The records:
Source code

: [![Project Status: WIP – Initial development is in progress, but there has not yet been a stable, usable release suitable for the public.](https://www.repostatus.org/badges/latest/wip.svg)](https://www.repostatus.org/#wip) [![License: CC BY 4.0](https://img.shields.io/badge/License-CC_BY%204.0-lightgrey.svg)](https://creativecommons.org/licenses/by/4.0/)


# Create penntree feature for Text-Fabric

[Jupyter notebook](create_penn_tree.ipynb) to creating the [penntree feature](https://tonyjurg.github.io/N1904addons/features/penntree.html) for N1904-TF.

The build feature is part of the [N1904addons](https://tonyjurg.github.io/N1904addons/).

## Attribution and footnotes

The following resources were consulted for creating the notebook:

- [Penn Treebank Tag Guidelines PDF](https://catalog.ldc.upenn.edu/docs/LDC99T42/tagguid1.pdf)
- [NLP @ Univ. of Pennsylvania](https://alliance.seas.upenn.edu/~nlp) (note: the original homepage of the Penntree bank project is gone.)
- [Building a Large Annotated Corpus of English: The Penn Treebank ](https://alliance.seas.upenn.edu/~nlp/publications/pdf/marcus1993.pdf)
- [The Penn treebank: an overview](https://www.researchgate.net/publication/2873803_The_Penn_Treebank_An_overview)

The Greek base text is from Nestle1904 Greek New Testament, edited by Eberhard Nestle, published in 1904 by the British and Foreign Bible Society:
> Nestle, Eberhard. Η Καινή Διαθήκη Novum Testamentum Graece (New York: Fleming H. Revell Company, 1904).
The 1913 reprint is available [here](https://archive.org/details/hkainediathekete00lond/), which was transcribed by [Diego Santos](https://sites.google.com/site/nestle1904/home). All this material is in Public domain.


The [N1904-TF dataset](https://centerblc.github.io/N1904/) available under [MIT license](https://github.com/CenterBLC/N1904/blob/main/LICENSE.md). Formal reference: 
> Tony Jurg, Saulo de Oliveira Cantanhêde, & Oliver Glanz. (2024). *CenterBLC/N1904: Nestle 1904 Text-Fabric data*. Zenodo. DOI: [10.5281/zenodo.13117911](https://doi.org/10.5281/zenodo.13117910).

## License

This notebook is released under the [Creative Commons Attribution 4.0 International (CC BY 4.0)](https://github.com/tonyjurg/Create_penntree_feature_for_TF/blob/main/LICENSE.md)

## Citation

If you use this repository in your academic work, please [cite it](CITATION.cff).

Problem to solve:
Would you restate word for word every line from the one holding "The [N1904-TF dataset](https://centerblc.github.io/N1904/)" to the end of the entries, both ends included?

Solution to the problem:
The [N1904-TF dataset](https://centerblc.github.io/N1904/) available under [MIT license](https://github.com/CenterBLC/N1904/blob/main/LICENSE.md). Formal reference: 
> Tony Jurg, Saulo de Oliveira Cantanhêde, & Oliver Glanz. (2024). *CenterBLC/N1904: Nestle 1904 Text-Fabric data*. Zenodo. DOI: [10.5281/zenodo.13117911](https://doi.org/10.5281/zenodo.13117910).

## License

This notebook is released under the [Creative Commons Attribution 4.0 International (CC BY 4.0)](https://github.com/tonyjurg/Create_penntree_feature_for_TF/blob/main/LICENSE.md)

## Citation

If you use this repository in your academic work, please [cite it](CITATION.cff).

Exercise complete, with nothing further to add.